WILMINGTON, MA — As Wilmington Apple previously reported, Russell Disposal — Wilmington’s trash and recycling contractor — is struggling financially due to a significant rise in tipping fees for recyclables after China decided earlier this year to stop taking America’s recyclables. Recycling contractors around the country are finding themselves in the same difficult situation.

It was revealed at last week’s Board of Selectmen meeting that Russell Disposal has now failed to provide the Town with its annual performance bond, resulting in a breach of contract.

As part of the 10-year contract between the town and Russell Disposal, the company is “required to provide the Town with a performance bond in the amount of the total annual contracted price for trash and recycling collection.” In Fiscal Year 2019, which began July 1, that amount is $1.192 million.

“In the event that Russell Disposal fails to collect the Town’s trash or recyclables for financial or other reasons and fails to ‘cure’ the problem after being placed on notice, the Town could seek funds from the performance bond to hire another contractors to fulfill the responsibilities,” explained Town Manager Jeff Hull in a memo to Selectmen, which he summarized at the meeting. “The purpose of the bond is to provide the financial resources to fulfill Russell Disposal’s responsibilities.”

“The challenge for the town in terminating the contract is that if we go to another vendor, the cost is going to be significantly higher because the new contractor will have to subscribe to the current prevailing wage rate,” cautioned Hull.  “We’d also have to bear 100% of the cost of wherever the new vendor would bring the recyclables, whereas now we’re bearing up to 50%”.

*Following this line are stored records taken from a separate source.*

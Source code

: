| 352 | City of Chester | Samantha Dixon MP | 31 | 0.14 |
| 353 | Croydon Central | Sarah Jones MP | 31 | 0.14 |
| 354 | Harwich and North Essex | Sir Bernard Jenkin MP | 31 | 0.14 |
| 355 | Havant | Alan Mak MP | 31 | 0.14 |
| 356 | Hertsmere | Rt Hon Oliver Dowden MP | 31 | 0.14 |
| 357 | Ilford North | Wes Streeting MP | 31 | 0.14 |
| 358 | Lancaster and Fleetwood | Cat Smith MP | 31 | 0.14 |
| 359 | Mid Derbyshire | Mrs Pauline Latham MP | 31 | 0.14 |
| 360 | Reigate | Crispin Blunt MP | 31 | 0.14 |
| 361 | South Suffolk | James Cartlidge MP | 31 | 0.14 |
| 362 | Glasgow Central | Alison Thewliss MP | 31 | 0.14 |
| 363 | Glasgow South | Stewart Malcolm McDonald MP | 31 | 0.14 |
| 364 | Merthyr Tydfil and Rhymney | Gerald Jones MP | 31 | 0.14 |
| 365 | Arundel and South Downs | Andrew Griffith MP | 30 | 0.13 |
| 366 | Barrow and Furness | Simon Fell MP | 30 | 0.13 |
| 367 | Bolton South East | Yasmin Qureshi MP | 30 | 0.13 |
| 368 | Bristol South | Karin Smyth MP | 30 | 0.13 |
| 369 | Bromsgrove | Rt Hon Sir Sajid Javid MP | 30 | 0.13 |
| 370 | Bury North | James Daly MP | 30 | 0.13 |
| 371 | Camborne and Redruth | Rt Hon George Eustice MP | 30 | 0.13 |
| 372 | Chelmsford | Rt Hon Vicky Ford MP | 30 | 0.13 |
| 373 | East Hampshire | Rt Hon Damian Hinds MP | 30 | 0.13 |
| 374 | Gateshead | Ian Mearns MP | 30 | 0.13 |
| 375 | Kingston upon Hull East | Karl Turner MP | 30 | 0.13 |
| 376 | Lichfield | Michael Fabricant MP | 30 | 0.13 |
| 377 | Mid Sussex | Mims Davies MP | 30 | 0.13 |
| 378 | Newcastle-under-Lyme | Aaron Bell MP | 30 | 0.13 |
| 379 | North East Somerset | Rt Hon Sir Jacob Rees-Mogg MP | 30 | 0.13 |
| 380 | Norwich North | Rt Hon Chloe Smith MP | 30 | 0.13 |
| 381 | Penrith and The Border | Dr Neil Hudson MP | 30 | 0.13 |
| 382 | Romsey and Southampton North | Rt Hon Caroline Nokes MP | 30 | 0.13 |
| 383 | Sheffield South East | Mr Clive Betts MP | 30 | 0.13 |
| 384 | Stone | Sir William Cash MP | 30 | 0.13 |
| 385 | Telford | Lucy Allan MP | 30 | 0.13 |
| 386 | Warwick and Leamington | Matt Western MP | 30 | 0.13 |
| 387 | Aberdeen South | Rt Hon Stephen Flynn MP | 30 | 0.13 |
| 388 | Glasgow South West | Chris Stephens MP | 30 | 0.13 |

“The performance bond is essentially an insurance policy for the Town,” continued Hull. “Russell Disposal continues to perform the weekly collection of trash and bi-weekly collection of recyclables throughout Wilmington. There is no indication that they will not be able to continue fulfilling their performance obligations. However, maintaining some form of security to address non-performance is advisable.”

“I hope we can work with Russell and reach a solution,” said Hull, who gave Russell Disposal until August 15 to “provide alternative means to provide security to the Town in the event of non-performance.”

The company, in a prior correspondence with the town, said it was in the process of working with a new broker to hopefully provide the bond.

Selectmen will continue to receive updates on the matter at future meetings.